Ha Ram Hwang ’17 is trying to explain a lovely Korean phrase with no good English equivalent: If you type the phrase in Google Translate, you get back “Thank you very much.”

But that falls pitifully short.

“It’s pronounced ‘Jal-boo-tak-deurip-nida,’ and it means, ‘I entrust myself to you,’” says Hwang. “It’s like a greeting, but more. When you are hired for a job, you would tell it to your new boss, and it would be like saying, ‘Please take good care of me.’”

This was one of some 60 words or phrases, from 15 languages, that Amherst students submitted this spring to Hwang and Ju Hyun “Judy” Lee ’18—and that mostly make Google Translate blow a tihendi. (That’s “gasket” in Estonian).

“There are all these snippets of people’s lives that go untranslated,” says Hwang, who, with Lee, gathered such phrases through their culminating project for “English 490: The Multicultural Game.”

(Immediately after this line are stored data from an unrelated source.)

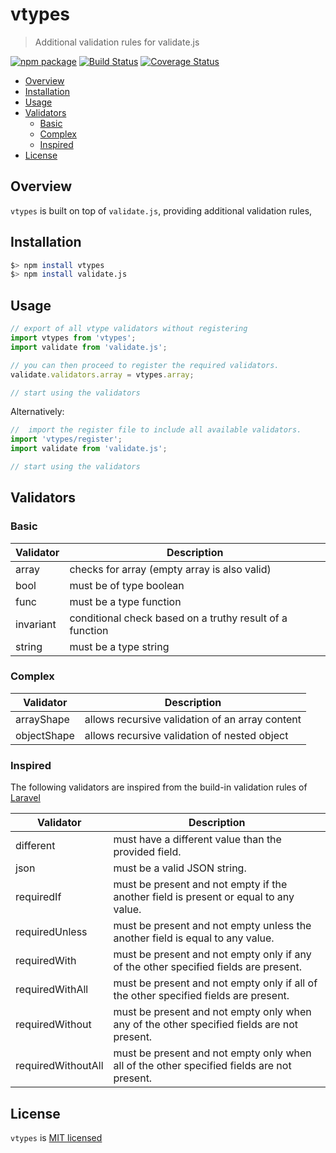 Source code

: # vtypes

> Additional validation rules for validate.js

[![npm package][npm-badge]][npm-link]
[![Build Status][build-badge]][build-link]
[![Coverage Status][codecov-badge]][codecov-link]

- [Overview](#overview)
- [Installation](#installation)
- [Usage](#usage)
- [Validators](#validators)
  - [Basic](#basic)
  - [Complex](#complex)
  - [Inspired](#inspired)
- [License](#license)

## Overview

`vtypes` is built on top of `validate.js`, providing additional validation rules,

## Installation

```sh
$> npm install vtypes
$> npm install validate.js
```

## Usage

```js
// export of all vtype validators without registering
import vtypes from 'vtypes';
import validate from 'validate.js';

// you can then proceed to register the required validators.
validate.validators.array = vtypes.array;

// start using the validators
```

Alternatively:

```js
//  import the register file to include all available validators.
import 'vtypes/register';
import validate from 'validate.js';

// start using the validators
```

## Validators

### Basic

| Validator | Description                                              |
| --------- | -------------------------------------------------------- |
| array     | checks for array (empty array is also valid)             |
| bool      | must be of type boolean                                  |
| func      | must be a type function                                  |
| invariant | conditional check based on a truthy result of a function |
| string    | must be a type string                                    |


### Complex

| Validator   | Description                                     |
| ----------- | ----------------------------------------------- |
| arrayShape  | allows recursive validation of an array content |
| objectShape | allows recursive validation of nested object    |


### Inspired

The following validators are inspired from the build-in validation rules of [Laravel](https://laravel.com/docs/5.4/validation#available-validation-rules)

| Validator          | Description                                                                                |
| ------------------ | ------------------------------------------------------------------------------------------ |
| different          | must have a different value than the provided field.                                       |
| json               | must be a valid JSON string.                                                               |
| requiredIf         | must be present and not empty if the another field is present or equal to any value.       |
| requiredUnless     | must be present and not empty unless the another field is equal to any value.              |
| requiredWith       | must be present and not empty only if any of the other specified fields are present.       |
| requiredWithAll    | must be present and not empty only if all of the other specified fields are present.       |
| requiredWithout    | must be present and not empty only when any of the other specified fields are not present. |
| requiredWithoutAll | must be present and not empty only when all of the other specified fields are not present. |


## License

`vtypes` is [MIT licensed](./LICENSE)

[npm-badge]: https://img.shields.io/npm/v/vtypes.svg?style=flat-square
[npm-link]: https://www.npmjs.com/package/vtypes

[build-badge]: https://img.shields.io/circleci/project/github/yeojz/vtypes/master.svg?style=flat-square
[build-link]: https://circleci.com/gh/yeojz/vtypes.svg

[codecov-badge]: https://img.shields.io/codecov/c/github/yeojz/vtypes/master.svg?style=flat-square
[codecov-link]: https://codecov.io/gh/yeojz/vtypes
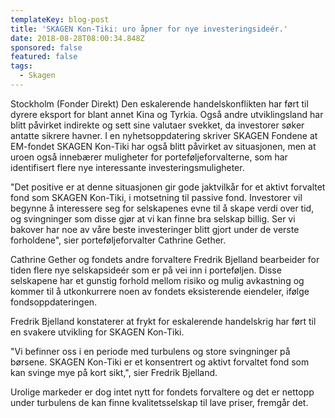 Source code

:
 ```yaml
---
templateKey: blog-post
title: 'SKAGEN Kon-Tiki: uro åpner for nye investeringsideér.'
date: 2018-08-28T08:00:34.848Z
sponsored: false
featured: false
tags:
  - Skagen
---
```

Stockholm (Fonder Direkt) Den eskalerende handelskonflikten har ført til dyrere eksport for blant annet Kina og Tyrkia. Også andre utviklingsland har blitt påvirket indirekte og sett sine valutaer svekket, da investorer søker antatte sikrere havner. I en nyhetsoppdatering skriver SKAGEN Fondene at EM-fondet SKAGEN Kon-Tiki har også blitt påvirket av situasjonen, men at uroen også innebærer muligheter for porteføljeforvalterne, som har identifisert flere nye interessante investeringsmuligheter.



"Det positive er at denne situasjonen gir gode jaktvilkår for et aktivt forvaltet fond som SKAGEN Kon-Tiki, i motsetning til passive fond. Investorer vil begynne å interessere seg for selskapenes evne til å skape verdi over tid, og svingninger som disse gjør at vi kan finne bra selskap billig. Ser vi bakover har noe av våre beste investeringer blitt gjort under de verste forholdene", sier porteføljeforvalter Cathrine Gether.



Cathrine Gether og fondets andre forvaltere Fredrik Bjelland bearbeider for tiden flere nye selskapsideér som er på vei inn i porteføljen. Disse selskapene har et gunstig forhold mellom risiko og mulig avkastning og kommer til å utkonkurrere noen av fondets eksisterende eiendeler, ifølge fondsoppdateringen.



Fredrik Bjelland konstaterer at frykt for eskalerende handelskrig har ført til en svakere utvikling for SKAGEN Kon-Tiki.



"Vi befinner oss i en periode med turbulens og store svingninger på børsene. SKAGEN Kon-Tiki er et konsentrert og aktivt forvaltet fond som kan svinge mye på kort sikt,", sier Fredrik Bjelland.



Urolige markeder er dog intet nytt for fondets forvaltere og det er nettopp under turbulens de kan finne kvalitetsselskap til lave priser, fremgår det.
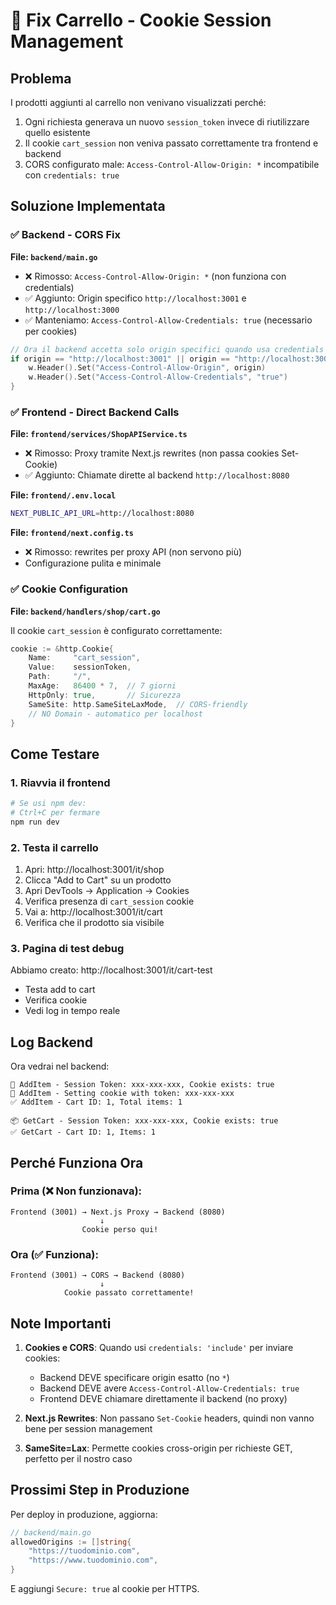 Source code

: # 🛒 Fix Carrello - Cookie Session Management

## Problema
I prodotti aggiunti al carrello non venivano visualizzati perché:
1. Ogni richiesta generava un nuovo `session_token` invece di riutilizzare quello esistente
2. Il cookie `cart_session` non veniva passato correttamente tra frontend e backend
3. CORS configurato male: `Access-Control-Allow-Origin: *` incompatibile con `credentials: true`

## Soluzione Implementata

### ✅ Backend - CORS Fix
**File: `backend/main.go`**
- ❌ Rimosso: `Access-Control-Allow-Origin: *` (non funziona con credentials)
- ✅ Aggiunto: Origin specifico `http://localhost:3001` e `http://localhost:3000`
- ✅ Manteniamo: `Access-Control-Allow-Credentials: true` (necessario per cookies)

```go
// Ora il backend accetta solo origin specifici quando usa credentials
if origin == "http://localhost:3001" || origin == "http://localhost:3000" {
    w.Header().Set("Access-Control-Allow-Origin", origin)
    w.Header().Set("Access-Control-Allow-Credentials", "true")
}
```

### ✅ Frontend - Direct Backend Calls
**File: `frontend/services/ShopAPIService.ts`**
- ❌ Rimosso: Proxy tramite Next.js rewrites (non passa cookies Set-Cookie)
- ✅ Aggiunto: Chiamate dirette al backend `http://localhost:8080`

**File: `frontend/.env.local`**
```bash
NEXT_PUBLIC_API_URL=http://localhost:8080
```

**File: `frontend/next.config.ts`**
- ❌ Rimosso: rewrites per proxy API (non servono più)
- Configurazione pulita e minimale

### ✅ Cookie Configuration
**File: `backend/handlers/shop/cart.go`**

Il cookie `cart_session` è configurato correttamente:
```go
cookie := &http.Cookie{
    Name:     "cart_session",
    Value:    sessionToken,
    Path:     "/",
    MaxAge:   86400 * 7,  // 7 giorni
    HttpOnly: true,       // Sicurezza
    SameSite: http.SameSiteLaxMode,  // CORS-friendly
    // NO Domain - automatico per localhost
}
```

## Come Testare

### 1. Riavvia il frontend
```bash
# Se usi npm dev:
# Ctrl+C per fermare
npm run dev
```

### 2. Testa il carrello
1. Apri: http://localhost:3001/it/shop
2. Clicca "Add to Cart" su un prodotto
3. Apri DevTools → Application → Cookies
4. Verifica presenza di `cart_session` cookie
5. Vai a: http://localhost:3001/it/cart
6. Verifica che il prodotto sia visibile

### 3. Pagina di test debug
Abbiamo creato: http://localhost:3001/it/cart-test
- Testa add to cart
- Verifica cookie
- Vedi log in tempo reale

## Log Backend
Ora vedrai nel backend:
```
🛒 AddItem - Session Token: xxx-xxx-xxx, Cookie exists: true
🍪 AddItem - Setting cookie with token: xxx-xxx-xxx
✅ AddItem - Cart ID: 1, Total items: 1

📦 GetCart - Session Token: xxx-xxx-xxx, Cookie exists: true
✅ GetCart - Cart ID: 1, Items: 1
```

## Perché Funziona Ora

### Prima (❌ Non funzionava):
```
Frontend (3001) → Next.js Proxy → Backend (8080)
                    ↓
                Cookie perso qui!
```

### Ora (✅ Funziona):
```
Frontend (3001) → CORS → Backend (8080)
                    ↓
            Cookie passato correttamente!
```

## Note Importanti

1. **Cookies e CORS**: Quando usi `credentials: 'include'` per inviare cookies:
   - Backend DEVE specificare origin esatto (no `*`)
   - Backend DEVE avere `Access-Control-Allow-Credentials: true`
   - Frontend DEVE chiamare direttamente il backend (no proxy)

2. **Next.js Rewrites**: Non passano `Set-Cookie` headers, quindi non vanno bene per session management

3. **SameSite=Lax**: Permette cookies cross-origin per richieste GET, perfetto per il nostro caso

## Prossimi Step in Produzione

Per deploy in produzione, aggiorna:

```go
// backend/main.go
allowedOrigins := []string{
    "https://tuodominio.com",
    "https://www.tuodominio.com",
}
```

E aggiungi `Secure: true` al cookie per HTTPS.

“But if you can somehow translate it into English,” adds Lee, “it feels like such a relief!”

Taught by Benigno Sánchez-Eppler, lecturer in English, the eight-student course was about the experience and aesthetic of being multilingual.

To muster up the hard-to-translate snippets, Lee and Hwang spent two days at a table in Keefe Campus Center. The idea was to entice students to stop by and write down a word or phrase from their native language, or a language that held meaning for them. A stack of creamy deckled sheets of paper beckoned, plus a rainbow array of markers.

One student offered up L’esprit de l’escalier, literally “staircase wit,” coined by philosopher Denis Diderot. It means thinking of the perfect comeback too late, since you were speechless at the time and only came up with it when you reached the bottom of the stairs.

Beselot Birhanu ’17 put down the Amharic word tïzïta, a particular mix of memory and nostalgia, “like a longing,” she says.

Other students even contacted their families back home to round up resonant words in Arabic, Japanese, Russian and more. “People not only shared vocabulary with us,” says Hwang, “but emotions, sensations and stories.” 

Ha Ram Hwang ’17 (left) and Judy Lee ’18 did this multilingual project for an English course. “I was surprised by how many languages are spoken on campus,” says Lee.